# WHAT IS EXPECTED
Gather all lines in the records below that include the word "small".

# DATA TO EXAMINE
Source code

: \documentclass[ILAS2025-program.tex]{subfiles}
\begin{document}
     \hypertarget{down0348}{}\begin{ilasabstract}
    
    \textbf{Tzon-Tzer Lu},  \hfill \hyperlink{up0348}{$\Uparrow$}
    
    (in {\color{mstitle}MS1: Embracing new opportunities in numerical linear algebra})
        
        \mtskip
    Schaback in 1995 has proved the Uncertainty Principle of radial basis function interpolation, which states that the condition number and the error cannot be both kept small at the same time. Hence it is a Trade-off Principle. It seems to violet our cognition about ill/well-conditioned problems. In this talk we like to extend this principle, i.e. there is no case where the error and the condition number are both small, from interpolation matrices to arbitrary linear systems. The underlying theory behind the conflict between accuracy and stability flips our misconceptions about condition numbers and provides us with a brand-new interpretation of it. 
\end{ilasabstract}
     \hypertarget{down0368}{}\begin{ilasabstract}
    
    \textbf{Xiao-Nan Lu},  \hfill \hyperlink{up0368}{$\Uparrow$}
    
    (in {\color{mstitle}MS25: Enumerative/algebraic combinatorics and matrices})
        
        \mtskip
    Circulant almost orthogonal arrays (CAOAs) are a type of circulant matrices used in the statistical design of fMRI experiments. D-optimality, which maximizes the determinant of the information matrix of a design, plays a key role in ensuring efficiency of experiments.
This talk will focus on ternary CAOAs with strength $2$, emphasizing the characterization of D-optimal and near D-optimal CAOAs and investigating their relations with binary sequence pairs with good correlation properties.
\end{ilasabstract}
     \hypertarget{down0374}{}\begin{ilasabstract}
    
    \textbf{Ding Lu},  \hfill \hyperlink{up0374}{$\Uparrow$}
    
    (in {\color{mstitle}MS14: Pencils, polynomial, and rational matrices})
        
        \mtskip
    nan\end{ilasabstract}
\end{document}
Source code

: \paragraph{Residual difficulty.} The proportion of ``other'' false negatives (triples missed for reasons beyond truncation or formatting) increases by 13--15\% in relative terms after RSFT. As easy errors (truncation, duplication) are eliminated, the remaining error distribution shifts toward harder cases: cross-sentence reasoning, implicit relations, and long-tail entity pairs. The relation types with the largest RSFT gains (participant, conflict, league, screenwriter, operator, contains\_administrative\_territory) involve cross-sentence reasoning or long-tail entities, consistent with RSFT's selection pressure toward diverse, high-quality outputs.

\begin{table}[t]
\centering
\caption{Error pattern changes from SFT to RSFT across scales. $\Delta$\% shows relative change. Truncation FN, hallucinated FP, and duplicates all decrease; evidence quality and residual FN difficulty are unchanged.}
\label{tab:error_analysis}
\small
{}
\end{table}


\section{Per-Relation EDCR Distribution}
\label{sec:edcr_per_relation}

# RESULT
    Schaback in 1995 has proved the Uncertainty Principle of radial basis function interpolation, which states that the condition number and the error cannot be both kept small at the same time. Hence it is a Trade-off Principle. It seems to violet our cognition about ill/well-conditioned problems. In this talk we like to extend this principle, i.e. there is no case where the error and the condition number are both small, from interpolation matrices to arbitrary linear systems. The underlying theory behind the conflict between accuracy and stability flips our misconceptions about condition numbers and provides us with a brand-new interpretation of it. 
\small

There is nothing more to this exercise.